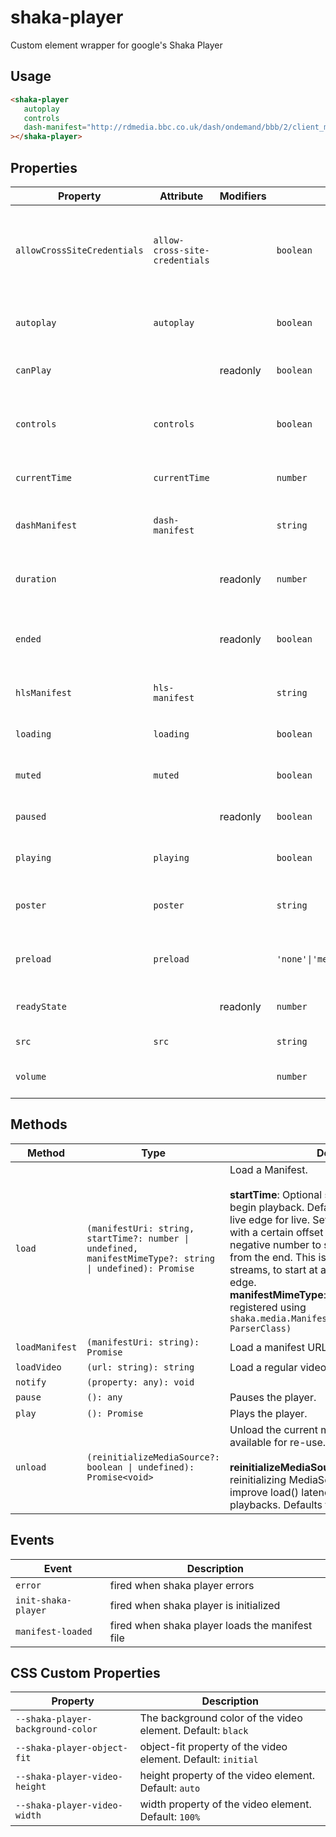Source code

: # shaka-player

Custom element wrapper for google&#39;s Shaka Player

## Usage
```html
<shaka-player
   autoplay
   controls
   dash-manifest="http://rdmedia.bbc.co.uk/dash/ondemand/bbb/2/client_manifest-common_init.mpd"
></shaka-player>
```

## Properties

| Property                    | Attribute                      | Modifiers | Type                             | Default    | Description                                      |
|-----------------------------|--------------------------------|-----------|----------------------------------|------------|--------------------------------------------------|
| `allowCrossSiteCredentials` | `allow-cross-site-credentials` |           | `boolean`                        |            | Whether shaka player should use cookies for CORS requests. |
| `autoplay`                  | `autoplay`                     |           | `boolean`                        | false      | Whether the video should auto-play.              |
| `canPlay`                   |                                | readonly  | `boolean`                        |            | Whether the video can play.                      |
| `controls`                  | `controls`                     |           | `boolean`                        |            | Whether to display controls over the video.      |
| `currentTime`               | `currentTime`                  |           | `number`                         |            | Video's current time                             |
| `dashManifest`              | `dash-manifest`                |           | `string`                         |            | URL to the MPEG-DASH manifest                    |
| `duration`                  |                                | readonly  | `number`                         |            | The duration of the video in seconds.            |
| `ended`                     |                                | readonly  | `boolean`                        |            | Whether or not the video playback has ended.     |
| `hlsManifest`               | `hls-manifest`                 |           | `string`                         |            | URL to the HLS manifest                          |
| `loading`                   | `loading`                      |           | `boolean`                        | false      | Whether the video is loading                     |
| `muted`                     | `muted`                        |           | `boolean`                        | false      | Whether the video is muted.                      |
| `paused`                    |                                | readonly  | `boolean`                        |            | Whether the video is paused.                     |
| `playing`                   | `playing`                      |           | `boolean`                        |            | Whether the video is playing.                    |
| `poster`                    | `poster`                       |           | `string`                         |            | The src URL for the poster frame.                |
| `preload`                   | `preload`                      |           | `'none'\|'metadata'\|'auto'\|''` | "metadata" | Video element preload value.                     |
| `readyState`                |                                | readonly  | `number`                         |            | Ready state of the video element.                |
| `src`                       | `src`                          |           | `string`                         |            | URL to a video file                              |
| `volume`                    |                                |           | `number`                         | 1          | The volume level of the video.                   |

## Methods

| Method         | Type                                             | Description                                      |
|----------------|--------------------------------------------------|--------------------------------------------------|
| `load`         | `(manifestUri: string, startTime?: number \| undefined, manifestMimeType?: string \| undefined): Promise` | Load a Manifest.<br /><br />**startTime**: Optional start time, in seconds, to begin playback. Defaults to 0 for VOD and to the live edge for live. Set a positive number to start with a certain offset the beginning. Set a negative number to start with a certain offset from the end. This is intended for use with live streams, to start at a fixed offset from the live edge.<br />**manifestMimeType**: Optional mimetype registered using `shaka.media.ManifestParser.register(mimeType, ParserClass)` |
| `loadManifest` | `(manifestUri: string): Promise`                 | Load a manifest URL into shaka player.           |
| `loadVideo`    | `(url: string): string`                          | Load a regular video URL.                        |
| `notify`       | `(property: any): void`                          |                                                  |
| `pause`        | `(): any`                                        | Pauses the player.                               |
| `play`         | `(): Promise`                                    | Plays the player.                                |
| `unload`       | `(reinitializeMediaSource?: boolean \| undefined): Promise<void>` | Unload the current manifest and make the Player available for re-use.<br /><br />**reinitializeMediaSource**: If true, start reinitializing MediaSource right away. This can improve load() latency for MediaSource-based playbacks. Defaults to true. |

## Events

| Event               | Description                                     |
|---------------------|-------------------------------------------------|
| `error`             | fired when shaka player errors                  |
| `init-shaka-player` | fired when shaka player is initialized          |
| `manifest-loaded`   | fired when shaka player loads the manifest file |

## CSS Custom Properties

| Property                          | Description                                      |
|-----------------------------------|--------------------------------------------------|
| `--shaka-player-background-color` | The background color of the video element. Default: `black` |
| `--shaka-player-object-fit`       | object-fit property of the video element. Default: `initial` |
| `--shaka-player-video-height`     | height property of the video element. Default: `auto` |
| `--shaka-player-video-width`      | width property of the video element. Default: `100%` |
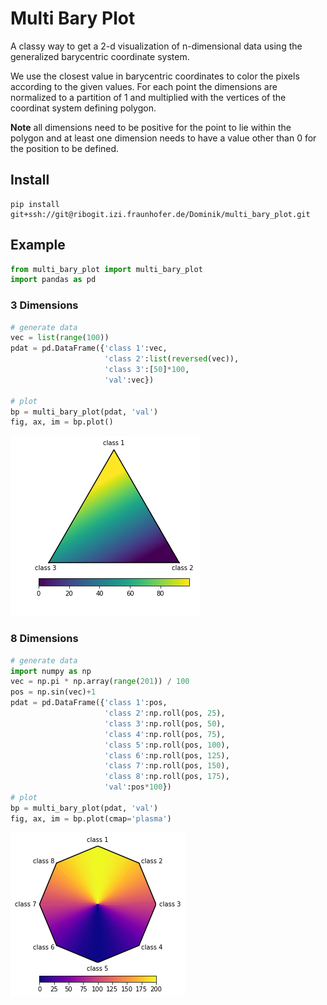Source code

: 
# Multi Bary Plot

A classy way to get a 2-d visualization of n-dimensional data using the generalized barycentric coordinate system.

We use the closest value in barycentric coordinates to color the pixels according to the given values. For each point the dimensions are normalized to a partition of 1 and multiplied with the vertices of the coordinat system defining polygon.

**Note** all dimensions need to be positive for the point to lie within the polygon and at least one dimension needs to have a value other than 0 for the position to be defined.

## Install

```
pip install git+ssh://git@ribogit.izi.fraunhofer.de/Dominik/multi_bary_plot.git
```

## Example


```python
from multi_bary_plot import multi_bary_plot
import pandas as pd
```

### 3 Dimensions


```python
# generate data
vec = list(range(100))
pdat = pd.DataFrame({'class 1':vec,
                     'class 2':list(reversed(vec)),
                     'class 3':[50]*100,
                     'val':vec})

# plot
bp = multi_bary_plot(pdat, 'val')
fig, ax, im = bp.plot()
```


![png](README_files/README_3_0.png)


### 8 Dimensions


```python
# generate data
import numpy as np
vec = np.pi * np.array(range(201)) / 100
pos = np.sin(vec)+1
pdat = pd.DataFrame({'class 1':pos,
                     'class 2':np.roll(pos, 25),
                     'class 3':np.roll(pos, 50),
                     'class 4':np.roll(pos, 75),
                     'class 5':np.roll(pos, 100),
                     'class 6':np.roll(pos, 125),
                     'class 7':np.roll(pos, 150),
                     'class 8':np.roll(pos, 175),
                     'val':pos*100})
# plot
bp = multi_bary_plot(pdat, 'val')
fig, ax, im = bp.plot(cmap='plasma')
```


![png](README_files/README_5_0.png)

•••••

**TASK STATEMENT**
Without the pictures, print the whole listing exactly as given.

**TASK OUTPUT**
Source code

: # shaka-player

Custom element wrapper for google&#39;s Shaka Player

## Usage
```html
<shaka-player
   autoplay
   controls
   dash-manifest="http://rdmedia.bbc.co.uk/dash/ondemand/bbb/2/client_manifest-common_init.mpd"
></shaka-player>
```

## Properties

| Property                    | Attribute                      | Modifiers | Type                             | Default    | Description                                      |
|-----------------------------|--------------------------------|-----------|----------------------------------|------------|--------------------------------------------------|
| `allowCrossSiteCredentials` | `allow-cross-site-credentials` |           | `boolean`                        |            | Whether shaka player should use cookies for CORS requests. |
| `autoplay`                  | `autoplay`                     |           | `boolean`                        | false      | Whether the video should auto-play.              |
| `canPlay`                   |                                | readonly  | `boolean`                        |            | Whether the video can play.                      |
| `controls`                  | `controls`                     |           | `boolean`                        |            | Whether to display controls over the video.      |
| `currentTime`               | `currentTime`                  |           | `number`                         |            | Video's current time                             |
| `dashManifest`              | `dash-manifest`                |           | `string`                         |            | URL to the MPEG-DASH manifest                    |
| `duration`                  |                                | readonly  | `number`                         |            | The duration of the video in seconds.            |
| `ended`                     |                                | readonly  | `boolean`                        |            | Whether or not the video playback has ended.     |
| `hlsManifest`               | `hls-manifest`                 |           | `string`                         |            | URL to the HLS manifest                          |
| `loading`                   | `loading`                      |           | `boolean`                        | false      | Whether the video is loading                     |
| `muted`                     | `muted`                        |           | `boolean`                        | false      | Whether the video is muted.                      |
| `paused`                    |                                | readonly  | `boolean`                        |            | Whether the video is paused.                     |
| `playing`                   | `playing`                      |           | `boolean`                        |            | Whether the video is playing.                    |
| `poster`                    | `poster`                       |           | `string`                         |            | The src URL for the poster frame.                |
| `preload`                   | `preload`                      |           | `'none'\|'metadata'\|'auto'\|''` | "metadata" | Video element preload value.                     |
| `readyState`                |                                | readonly  | `number`                         |            | Ready state of the video element.                |
| `src`                       | `src`                          |           | `string`                         |            | URL to a video file                              |
| `volume`                    |                                |           | `number`                         | 1          | The volume level of the video.                   |

## Methods

| Method         | Type                                             | Description                                      |
|----------------|--------------------------------------------------|--------------------------------------------------|
| `load`         | `(manifestUri: string, startTime?: number \| undefined, manifestMimeType?: string \| undefined): Promise` | Load a Manifest.<br /><br />**startTime**: Optional start time, in seconds, to begin playback. Defaults to 0 for VOD and to the live edge for live. Set a positive number to start with a certain offset the beginning. Set a negative number to start with a certain offset from the end. This is intended for use with live streams, to start at a fixed offset from the live edge.<br />**manifestMimeType**: Optional mimetype registered using `shaka.media.ManifestParser.register(mimeType, ParserClass)` |
| `loadManifest` | `(manifestUri: string): Promise`                 | Load a manifest URL into shaka player.           |
| `loadVideo`    | `(url: string): string`                          | Load a regular video URL.                        |
| `notify`       | `(property: any): void`                          |                                                  |
| `pause`        | `(): any`                                        | Pauses the player.                               |
| `play`         | `(): Promise`                                    | Plays the player.                                |
| `unload`       | `(reinitializeMediaSource?: boolean \| undefined): Promise<void>` | Unload the current manifest and make the Player available for re-use.<br /><br />**reinitializeMediaSource**: If true, start reinitializing MediaSource right away. This can improve load() latency for MediaSource-based playbacks. Defaults to true. |

## Events

| Event               | Description                                     |
|---------------------|-------------------------------------------------|
| `error`             | fired when shaka player errors                  |
| `init-shaka-player` | fired when shaka player is initialized          |
| `manifest-loaded`   | fired when shaka player loads the manifest file |

## CSS Custom Properties

| Property                          | Description                                      |
|-----------------------------------|--------------------------------------------------|
| `--shaka-player-background-color` | The background color of the video element. Default: `black` |
| `--shaka-player-object-fit`       | object-fit property of the video element. Default: `initial` |
| `--shaka-player-video-height`     | height property of the video element. Default: `auto` |
| `--shaka-player-video-width`      | width property of the video element. Default: `100%` |
Source code

: 
# Multi Bary Plot

A classy way to get a 2-d visualization of n-dimensional data using the generalized barycentric coordinate system.

We use the closest value in barycentric coordinates to color the pixels according to the given values. For each point the dimensions are normalized to a partition of 1 and multiplied with the vertices of the coordinat system defining polygon.

**Note** all dimensions need to be positive for the point to lie within the polygon and at least one dimension needs to have a value other than 0 for the position to be defined.

## Install

```
pip install git+ssh://git@ribogit.izi.fraunhofer.de/Dominik/multi_bary_plot.git
```

## Example


```python
from multi_bary_plot import multi_bary_plot
import pandas as pd
```

### 3 Dimensions


```python
# generate data
vec = list(range(100))
pdat = pd.DataFrame({'class 1':vec,
                     'class 2':list(reversed(vec)),
                     'class 3':[50]*100,
                     'val':vec})

# plot
bp = multi_bary_plot(pdat, 'val')
fig, ax, im = bp.plot()
```


![png](README_files/README_3_0.png)


### 8 Dimensions


```python
# generate data
import numpy as np
vec = np.pi * np.array(range(201)) / 100
pos = np.sin(vec)+1
pdat = pd.DataFrame({'class 1':pos,
                     'class 2':np.roll(pos, 25),
                     'class 3':np.roll(pos, 50),
                     'class 4':np.roll(pos, 75),
                     'class 5':np.roll(pos, 100),
                     'class 6':np.roll(pos, 125),
                     'class 7':np.roll(pos, 150),
                     'class 8':np.roll(pos, 175),
                     'val':pos*100})
# plot
bp = multi_bary_plot(pdat, 'val')
fig, ax, im = bp.plot(cmap='plasma')
```


![png](README_files/README_5_0.png)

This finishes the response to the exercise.